## Task brief:
Where a line in the data below includes the word "homogènes", count it. State the total and nothing more.

## Excerpted records:
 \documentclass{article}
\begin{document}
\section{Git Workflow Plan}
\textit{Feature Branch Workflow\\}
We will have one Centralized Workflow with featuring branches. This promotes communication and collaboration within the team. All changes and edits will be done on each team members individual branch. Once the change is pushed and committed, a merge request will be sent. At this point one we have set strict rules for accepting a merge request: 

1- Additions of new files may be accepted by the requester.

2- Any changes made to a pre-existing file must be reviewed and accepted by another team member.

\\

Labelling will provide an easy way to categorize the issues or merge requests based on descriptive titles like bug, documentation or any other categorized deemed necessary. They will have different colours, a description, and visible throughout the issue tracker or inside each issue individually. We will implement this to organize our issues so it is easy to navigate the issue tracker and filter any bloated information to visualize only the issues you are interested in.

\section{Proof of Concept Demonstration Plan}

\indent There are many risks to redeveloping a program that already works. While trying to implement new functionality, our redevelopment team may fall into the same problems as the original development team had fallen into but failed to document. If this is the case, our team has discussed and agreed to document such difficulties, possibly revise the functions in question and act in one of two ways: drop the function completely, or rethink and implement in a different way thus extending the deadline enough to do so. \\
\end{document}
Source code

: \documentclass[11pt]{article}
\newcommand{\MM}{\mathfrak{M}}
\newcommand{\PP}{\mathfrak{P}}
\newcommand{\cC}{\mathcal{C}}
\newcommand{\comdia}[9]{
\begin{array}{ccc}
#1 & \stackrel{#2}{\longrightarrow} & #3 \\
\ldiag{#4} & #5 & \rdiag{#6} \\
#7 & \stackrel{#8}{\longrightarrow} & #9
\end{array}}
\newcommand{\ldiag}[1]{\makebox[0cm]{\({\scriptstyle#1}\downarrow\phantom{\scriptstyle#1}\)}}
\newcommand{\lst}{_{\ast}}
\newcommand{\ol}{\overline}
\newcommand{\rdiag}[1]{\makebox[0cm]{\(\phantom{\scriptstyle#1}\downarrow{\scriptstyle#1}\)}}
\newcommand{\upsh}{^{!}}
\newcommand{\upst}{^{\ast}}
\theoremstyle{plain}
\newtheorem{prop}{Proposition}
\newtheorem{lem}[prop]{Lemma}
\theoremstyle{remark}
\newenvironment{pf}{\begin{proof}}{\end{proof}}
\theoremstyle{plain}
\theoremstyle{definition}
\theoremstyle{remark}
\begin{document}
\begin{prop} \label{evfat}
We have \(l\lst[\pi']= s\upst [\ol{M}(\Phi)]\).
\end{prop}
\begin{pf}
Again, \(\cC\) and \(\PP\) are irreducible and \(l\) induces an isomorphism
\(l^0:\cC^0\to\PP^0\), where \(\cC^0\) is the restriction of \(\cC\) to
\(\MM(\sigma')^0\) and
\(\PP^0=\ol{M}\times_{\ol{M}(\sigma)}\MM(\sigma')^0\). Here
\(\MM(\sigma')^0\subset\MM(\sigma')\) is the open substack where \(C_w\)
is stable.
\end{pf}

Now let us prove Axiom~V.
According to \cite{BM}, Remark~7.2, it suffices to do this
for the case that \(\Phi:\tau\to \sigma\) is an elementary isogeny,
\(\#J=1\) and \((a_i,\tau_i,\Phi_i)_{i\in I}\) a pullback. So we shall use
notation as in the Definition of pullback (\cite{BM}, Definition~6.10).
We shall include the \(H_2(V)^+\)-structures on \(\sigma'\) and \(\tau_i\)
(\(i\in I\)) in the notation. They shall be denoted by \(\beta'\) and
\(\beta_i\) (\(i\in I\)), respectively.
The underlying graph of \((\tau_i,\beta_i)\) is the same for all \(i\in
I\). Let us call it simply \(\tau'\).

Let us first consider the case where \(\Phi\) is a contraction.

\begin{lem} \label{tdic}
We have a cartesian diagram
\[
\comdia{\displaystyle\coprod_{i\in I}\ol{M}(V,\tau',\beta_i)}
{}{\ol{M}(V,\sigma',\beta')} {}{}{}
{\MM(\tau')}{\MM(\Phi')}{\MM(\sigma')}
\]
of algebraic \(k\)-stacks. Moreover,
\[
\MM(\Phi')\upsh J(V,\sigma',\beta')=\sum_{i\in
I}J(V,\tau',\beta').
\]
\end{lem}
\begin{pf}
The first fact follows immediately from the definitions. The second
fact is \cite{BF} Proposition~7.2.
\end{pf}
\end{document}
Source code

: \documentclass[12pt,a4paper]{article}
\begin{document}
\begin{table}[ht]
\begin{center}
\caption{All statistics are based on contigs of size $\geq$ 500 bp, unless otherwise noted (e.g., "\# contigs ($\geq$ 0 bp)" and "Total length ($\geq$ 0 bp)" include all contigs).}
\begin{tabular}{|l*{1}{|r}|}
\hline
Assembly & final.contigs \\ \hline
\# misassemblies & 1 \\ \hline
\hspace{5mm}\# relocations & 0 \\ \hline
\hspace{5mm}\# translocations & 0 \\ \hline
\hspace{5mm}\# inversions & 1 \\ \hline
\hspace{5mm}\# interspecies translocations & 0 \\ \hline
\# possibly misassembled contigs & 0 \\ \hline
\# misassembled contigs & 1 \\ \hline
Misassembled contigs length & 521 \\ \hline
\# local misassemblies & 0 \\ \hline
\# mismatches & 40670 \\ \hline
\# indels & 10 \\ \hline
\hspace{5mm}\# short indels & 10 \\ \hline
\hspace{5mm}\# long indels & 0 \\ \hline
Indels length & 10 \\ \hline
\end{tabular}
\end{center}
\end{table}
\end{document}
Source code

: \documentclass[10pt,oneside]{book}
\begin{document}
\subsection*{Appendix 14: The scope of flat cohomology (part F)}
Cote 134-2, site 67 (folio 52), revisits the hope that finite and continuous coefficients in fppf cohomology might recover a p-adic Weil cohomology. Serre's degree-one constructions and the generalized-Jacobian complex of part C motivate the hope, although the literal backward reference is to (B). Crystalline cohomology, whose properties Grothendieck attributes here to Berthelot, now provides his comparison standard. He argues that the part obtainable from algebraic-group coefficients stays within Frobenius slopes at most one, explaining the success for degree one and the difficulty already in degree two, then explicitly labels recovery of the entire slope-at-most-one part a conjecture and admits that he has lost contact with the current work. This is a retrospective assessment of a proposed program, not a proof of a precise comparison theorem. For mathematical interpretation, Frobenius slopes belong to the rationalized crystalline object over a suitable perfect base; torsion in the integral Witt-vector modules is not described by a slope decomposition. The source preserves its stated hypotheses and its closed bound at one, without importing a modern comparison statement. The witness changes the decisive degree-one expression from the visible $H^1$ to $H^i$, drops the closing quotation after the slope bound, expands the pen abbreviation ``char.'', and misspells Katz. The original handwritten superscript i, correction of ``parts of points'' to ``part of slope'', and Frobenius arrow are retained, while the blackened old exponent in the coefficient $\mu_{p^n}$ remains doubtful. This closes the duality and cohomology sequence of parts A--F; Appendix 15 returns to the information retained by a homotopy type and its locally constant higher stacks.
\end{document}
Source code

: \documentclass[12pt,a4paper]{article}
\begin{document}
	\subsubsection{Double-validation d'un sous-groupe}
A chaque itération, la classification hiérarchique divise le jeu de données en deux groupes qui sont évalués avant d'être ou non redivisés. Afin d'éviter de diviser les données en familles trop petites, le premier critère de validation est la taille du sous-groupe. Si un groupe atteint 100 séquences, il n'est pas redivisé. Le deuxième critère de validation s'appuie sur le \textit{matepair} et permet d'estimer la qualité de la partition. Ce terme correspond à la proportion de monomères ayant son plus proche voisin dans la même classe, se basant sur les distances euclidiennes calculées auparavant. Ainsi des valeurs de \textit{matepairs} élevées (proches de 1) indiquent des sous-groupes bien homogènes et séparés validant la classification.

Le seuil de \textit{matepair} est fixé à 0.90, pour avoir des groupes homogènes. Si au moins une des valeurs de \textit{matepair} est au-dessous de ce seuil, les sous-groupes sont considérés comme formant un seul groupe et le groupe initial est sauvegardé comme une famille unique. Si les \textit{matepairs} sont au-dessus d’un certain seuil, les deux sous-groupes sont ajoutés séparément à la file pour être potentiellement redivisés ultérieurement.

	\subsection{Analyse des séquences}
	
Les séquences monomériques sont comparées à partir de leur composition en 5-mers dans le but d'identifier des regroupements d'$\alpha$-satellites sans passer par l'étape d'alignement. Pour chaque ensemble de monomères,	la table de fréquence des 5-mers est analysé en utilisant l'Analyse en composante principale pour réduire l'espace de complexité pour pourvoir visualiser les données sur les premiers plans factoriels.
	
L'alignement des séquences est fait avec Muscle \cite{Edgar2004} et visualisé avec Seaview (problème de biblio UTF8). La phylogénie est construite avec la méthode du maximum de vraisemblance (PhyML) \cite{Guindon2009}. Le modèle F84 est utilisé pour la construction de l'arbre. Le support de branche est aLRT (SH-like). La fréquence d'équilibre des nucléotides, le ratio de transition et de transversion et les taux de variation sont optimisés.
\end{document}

## Written reply:
2